What is data drift in CI?
Data drift in CI occurs when the two data transformation builds that are compared by Datafold in CI have differing data outputs due to the upstream data inputs changing over time.
Tip
dbt users should implement Slim CI to prevent most instances of Data Drift.
Why should data drift in CI be prevented?
If this comparison is between CI and production data, and the two builds are not simultaneous, then differences in the data could be caused not by code changes, but by differences in upstream data—Data Drift.
This undermines the central goal of Datafold in CI, which is to illuminate the impact of the PR’s proposed code change by comparing two versions of the data.
Handling data drift with Datafold
The best way to prevent data drift is by building not once, but twice in CI: one build representing PR data, and another representing production. These builds may use a reduced or filtered upstream data set to speed up the CI process while still providing rich insight into the data.

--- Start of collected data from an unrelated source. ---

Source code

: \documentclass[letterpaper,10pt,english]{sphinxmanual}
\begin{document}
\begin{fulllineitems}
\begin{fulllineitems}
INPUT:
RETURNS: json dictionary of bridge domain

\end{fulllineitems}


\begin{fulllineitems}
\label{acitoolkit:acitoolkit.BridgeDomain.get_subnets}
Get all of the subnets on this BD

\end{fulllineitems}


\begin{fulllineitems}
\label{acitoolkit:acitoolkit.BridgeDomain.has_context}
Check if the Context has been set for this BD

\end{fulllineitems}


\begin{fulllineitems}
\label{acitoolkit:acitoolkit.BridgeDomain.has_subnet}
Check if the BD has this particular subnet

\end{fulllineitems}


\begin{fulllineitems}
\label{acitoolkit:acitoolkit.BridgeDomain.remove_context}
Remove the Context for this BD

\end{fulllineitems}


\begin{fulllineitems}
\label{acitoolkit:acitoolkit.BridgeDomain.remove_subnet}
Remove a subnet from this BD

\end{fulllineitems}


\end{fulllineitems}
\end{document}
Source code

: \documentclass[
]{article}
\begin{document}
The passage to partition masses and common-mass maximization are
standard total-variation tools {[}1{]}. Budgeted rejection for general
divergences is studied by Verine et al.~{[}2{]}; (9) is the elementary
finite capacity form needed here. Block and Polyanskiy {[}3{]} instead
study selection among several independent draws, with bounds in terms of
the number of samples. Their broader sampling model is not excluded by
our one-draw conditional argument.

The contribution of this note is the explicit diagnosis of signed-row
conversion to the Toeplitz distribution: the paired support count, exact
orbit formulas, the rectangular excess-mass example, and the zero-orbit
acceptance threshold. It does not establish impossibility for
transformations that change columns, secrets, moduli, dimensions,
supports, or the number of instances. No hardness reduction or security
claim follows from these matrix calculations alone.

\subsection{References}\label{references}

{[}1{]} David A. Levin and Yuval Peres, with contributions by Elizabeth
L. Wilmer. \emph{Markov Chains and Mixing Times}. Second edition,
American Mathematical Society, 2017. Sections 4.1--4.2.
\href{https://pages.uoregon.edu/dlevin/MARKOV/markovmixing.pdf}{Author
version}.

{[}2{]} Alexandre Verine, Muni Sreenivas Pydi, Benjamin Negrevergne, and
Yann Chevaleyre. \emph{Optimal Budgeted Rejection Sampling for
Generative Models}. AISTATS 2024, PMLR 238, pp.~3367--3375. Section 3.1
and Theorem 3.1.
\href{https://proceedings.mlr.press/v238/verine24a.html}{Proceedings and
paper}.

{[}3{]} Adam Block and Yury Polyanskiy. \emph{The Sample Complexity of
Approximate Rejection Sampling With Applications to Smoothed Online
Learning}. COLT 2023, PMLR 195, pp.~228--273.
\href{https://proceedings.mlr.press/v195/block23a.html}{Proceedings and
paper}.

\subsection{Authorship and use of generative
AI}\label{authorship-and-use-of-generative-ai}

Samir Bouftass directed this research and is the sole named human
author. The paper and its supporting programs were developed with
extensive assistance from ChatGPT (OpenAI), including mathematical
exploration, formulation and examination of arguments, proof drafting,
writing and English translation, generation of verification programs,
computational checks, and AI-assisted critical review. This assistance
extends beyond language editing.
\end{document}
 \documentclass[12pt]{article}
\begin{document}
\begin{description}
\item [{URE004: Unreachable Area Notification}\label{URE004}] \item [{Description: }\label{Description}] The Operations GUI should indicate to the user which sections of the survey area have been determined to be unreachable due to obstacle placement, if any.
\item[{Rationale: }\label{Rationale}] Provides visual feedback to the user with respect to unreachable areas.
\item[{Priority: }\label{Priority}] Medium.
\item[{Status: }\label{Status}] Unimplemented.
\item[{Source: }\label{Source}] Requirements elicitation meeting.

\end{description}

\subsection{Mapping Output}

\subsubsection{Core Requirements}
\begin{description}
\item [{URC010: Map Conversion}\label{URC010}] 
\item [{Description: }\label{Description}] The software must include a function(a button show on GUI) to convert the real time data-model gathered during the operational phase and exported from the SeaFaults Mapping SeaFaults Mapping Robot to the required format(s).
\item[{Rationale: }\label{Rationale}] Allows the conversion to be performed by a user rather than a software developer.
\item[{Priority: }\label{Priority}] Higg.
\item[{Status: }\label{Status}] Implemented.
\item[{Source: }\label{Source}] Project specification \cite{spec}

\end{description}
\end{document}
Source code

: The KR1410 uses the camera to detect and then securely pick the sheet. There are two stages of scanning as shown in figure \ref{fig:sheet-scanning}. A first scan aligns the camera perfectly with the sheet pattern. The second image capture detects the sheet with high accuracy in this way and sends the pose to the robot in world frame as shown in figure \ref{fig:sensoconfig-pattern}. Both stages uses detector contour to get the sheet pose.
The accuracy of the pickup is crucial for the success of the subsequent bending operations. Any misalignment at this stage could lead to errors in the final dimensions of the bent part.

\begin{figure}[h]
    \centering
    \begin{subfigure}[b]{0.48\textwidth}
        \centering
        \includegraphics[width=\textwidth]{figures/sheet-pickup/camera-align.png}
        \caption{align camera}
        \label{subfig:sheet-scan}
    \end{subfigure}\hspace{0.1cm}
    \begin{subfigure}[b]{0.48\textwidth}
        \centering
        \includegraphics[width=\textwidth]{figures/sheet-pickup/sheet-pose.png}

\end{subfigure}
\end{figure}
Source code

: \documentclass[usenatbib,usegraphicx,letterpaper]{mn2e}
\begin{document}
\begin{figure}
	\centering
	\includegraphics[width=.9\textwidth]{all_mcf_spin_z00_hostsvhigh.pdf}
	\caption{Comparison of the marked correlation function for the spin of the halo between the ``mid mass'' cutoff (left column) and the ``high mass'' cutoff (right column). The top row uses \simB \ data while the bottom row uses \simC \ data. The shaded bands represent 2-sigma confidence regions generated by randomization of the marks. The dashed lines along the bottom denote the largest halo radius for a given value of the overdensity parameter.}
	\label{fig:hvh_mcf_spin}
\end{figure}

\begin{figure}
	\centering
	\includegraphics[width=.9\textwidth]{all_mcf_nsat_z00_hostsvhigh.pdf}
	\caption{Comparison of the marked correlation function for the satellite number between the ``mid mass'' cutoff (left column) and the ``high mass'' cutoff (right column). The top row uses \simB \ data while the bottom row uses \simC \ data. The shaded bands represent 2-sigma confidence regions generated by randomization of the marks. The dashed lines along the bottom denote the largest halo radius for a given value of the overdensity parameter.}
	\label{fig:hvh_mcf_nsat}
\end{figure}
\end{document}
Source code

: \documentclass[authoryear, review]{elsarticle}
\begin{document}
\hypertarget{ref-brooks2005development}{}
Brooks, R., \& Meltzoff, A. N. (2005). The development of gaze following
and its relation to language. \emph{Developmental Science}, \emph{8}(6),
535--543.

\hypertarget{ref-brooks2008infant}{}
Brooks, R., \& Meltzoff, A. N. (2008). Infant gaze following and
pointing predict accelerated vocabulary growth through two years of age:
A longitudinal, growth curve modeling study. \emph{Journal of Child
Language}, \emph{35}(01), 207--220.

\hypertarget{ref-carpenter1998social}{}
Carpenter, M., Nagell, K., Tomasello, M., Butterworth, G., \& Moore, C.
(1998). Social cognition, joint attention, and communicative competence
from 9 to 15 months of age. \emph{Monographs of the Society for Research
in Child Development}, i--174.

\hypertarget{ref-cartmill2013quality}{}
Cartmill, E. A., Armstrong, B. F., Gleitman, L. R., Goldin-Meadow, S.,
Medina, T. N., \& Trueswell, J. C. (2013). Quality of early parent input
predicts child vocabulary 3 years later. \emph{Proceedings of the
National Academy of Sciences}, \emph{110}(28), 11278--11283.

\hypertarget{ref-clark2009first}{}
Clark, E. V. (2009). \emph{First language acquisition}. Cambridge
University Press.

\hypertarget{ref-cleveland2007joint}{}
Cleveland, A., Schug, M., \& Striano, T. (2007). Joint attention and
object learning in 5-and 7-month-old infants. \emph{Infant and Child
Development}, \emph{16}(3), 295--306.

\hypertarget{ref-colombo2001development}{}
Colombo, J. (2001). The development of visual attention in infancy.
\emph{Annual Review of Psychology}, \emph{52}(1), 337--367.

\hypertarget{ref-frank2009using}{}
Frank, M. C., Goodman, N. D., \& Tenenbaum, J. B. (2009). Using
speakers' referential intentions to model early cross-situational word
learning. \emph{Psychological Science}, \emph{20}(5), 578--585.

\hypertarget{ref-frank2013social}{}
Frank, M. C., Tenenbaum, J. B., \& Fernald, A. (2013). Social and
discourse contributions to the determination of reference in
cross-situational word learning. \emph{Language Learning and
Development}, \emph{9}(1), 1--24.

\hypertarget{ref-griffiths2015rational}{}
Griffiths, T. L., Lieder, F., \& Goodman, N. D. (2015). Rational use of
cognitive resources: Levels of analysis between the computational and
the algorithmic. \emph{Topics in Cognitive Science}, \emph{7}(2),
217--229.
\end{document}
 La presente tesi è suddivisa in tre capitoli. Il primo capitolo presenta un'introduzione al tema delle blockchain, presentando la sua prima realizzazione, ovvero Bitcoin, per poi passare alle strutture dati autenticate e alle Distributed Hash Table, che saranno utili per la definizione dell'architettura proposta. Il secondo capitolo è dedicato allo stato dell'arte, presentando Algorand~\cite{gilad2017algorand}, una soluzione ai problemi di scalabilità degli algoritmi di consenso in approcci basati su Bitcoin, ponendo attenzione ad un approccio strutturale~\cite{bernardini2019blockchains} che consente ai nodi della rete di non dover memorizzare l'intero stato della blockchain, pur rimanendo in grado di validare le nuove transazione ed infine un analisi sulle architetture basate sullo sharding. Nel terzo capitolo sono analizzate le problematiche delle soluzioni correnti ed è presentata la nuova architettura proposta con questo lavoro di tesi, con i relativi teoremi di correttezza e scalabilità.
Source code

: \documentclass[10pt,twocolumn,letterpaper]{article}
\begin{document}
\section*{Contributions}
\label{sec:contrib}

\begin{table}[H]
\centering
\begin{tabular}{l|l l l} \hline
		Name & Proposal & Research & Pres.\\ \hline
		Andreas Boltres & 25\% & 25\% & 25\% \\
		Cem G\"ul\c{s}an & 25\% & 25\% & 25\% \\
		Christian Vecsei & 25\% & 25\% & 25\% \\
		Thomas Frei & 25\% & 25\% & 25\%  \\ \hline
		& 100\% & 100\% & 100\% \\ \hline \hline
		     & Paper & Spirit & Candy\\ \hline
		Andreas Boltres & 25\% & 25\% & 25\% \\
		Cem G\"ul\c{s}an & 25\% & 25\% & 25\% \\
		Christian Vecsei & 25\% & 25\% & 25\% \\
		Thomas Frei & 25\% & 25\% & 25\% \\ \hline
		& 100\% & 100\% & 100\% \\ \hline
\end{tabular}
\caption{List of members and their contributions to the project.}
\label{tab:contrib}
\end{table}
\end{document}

With this architecture, production data is not involved in Datafold diffing in CI.
Benefits of this architecture
- Comparing PR CI data to production can introduce noise if the most recent production job used outdated upstream data.
- By building two versions of the data in CI, you can ensure an apples-to-apples comparison that depends on the same version of upstream data.
- This approach ensures that Datafold diffing illustrates impact of only the code change, with no noise introduced by shifting upstream data.